Plain-text document sources
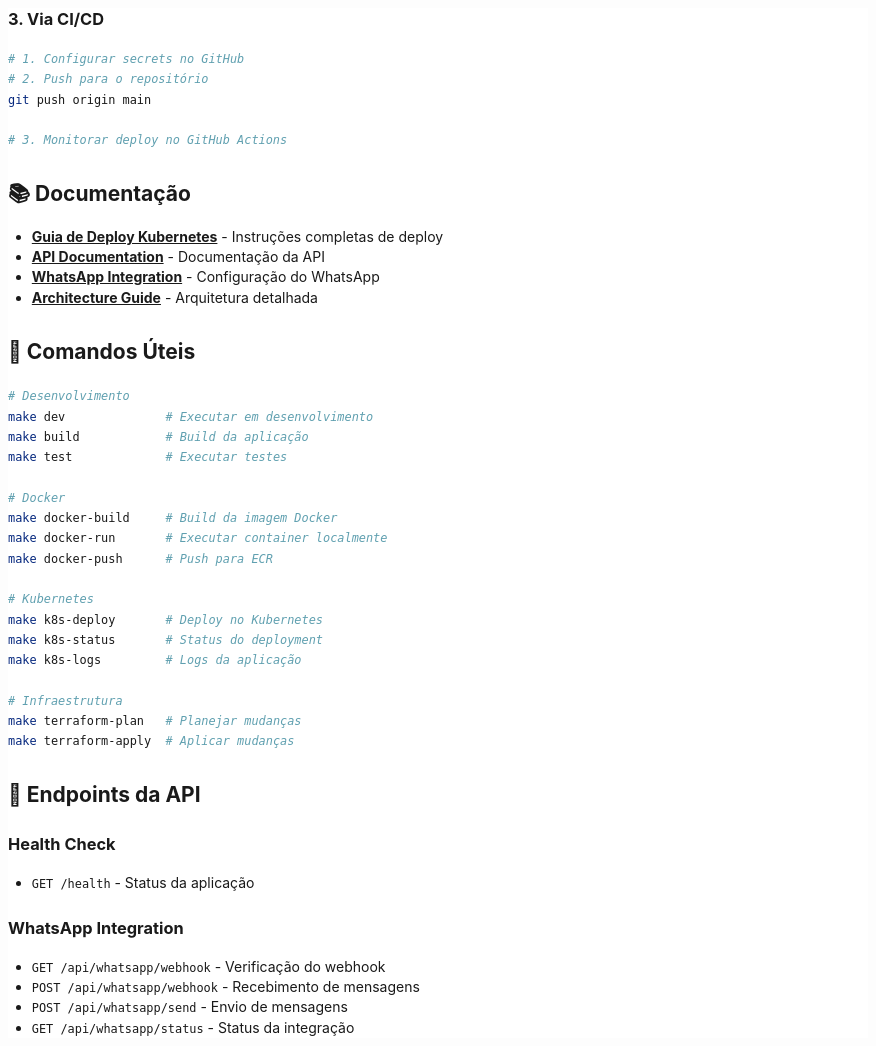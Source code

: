 ### 3. Via CI/CD

```bash
# 1. Configurar secrets no GitHub
# 2. Push para o repositório
git push origin main

# 3. Monitorar deploy no GitHub Actions
```

## 📚 Documentação

- **[Guia de Deploy Kubernetes](docs/kubernetes-deployment-guide.md)** - Instruções completas de deploy
- **[API Documentation](docs/api-documentation.md)** - Documentação da API
- **[WhatsApp Integration](docs/whatsapp-integration.md)** - Configuração do WhatsApp
- **[Architecture Guide](docs/architecture.md)** - Arquitetura detalhada

## 🔧 Comandos Úteis

```bash
# Desenvolvimento
make dev              # Executar em desenvolvimento
make build            # Build da aplicação
make test             # Executar testes

# Docker
make docker-build     # Build da imagem Docker
make docker-run       # Executar container localmente
make docker-push      # Push para ECR

# Kubernetes
make k8s-deploy       # Deploy no Kubernetes
make k8s-status       # Status do deployment
make k8s-logs         # Logs da aplicação

# Infraestrutura
make terraform-plan   # Planejar mudanças
make terraform-apply  # Aplicar mudanças
```

## 🔗 Endpoints da API

### Health Check
- `GET /health` - Status da aplicação

### WhatsApp Integration
- `GET /api/whatsapp/webhook` - Verificação do webhook
- `POST /api/whatsapp/webhook` - Recebimento de mensagens
- `POST /api/whatsapp/send` - Envio de mensagens
- `GET /api/whatsapp/status` - Status da integração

• What is required
The answer should be a single number giving how many lines in the records hold the word "Status".

• Your response
3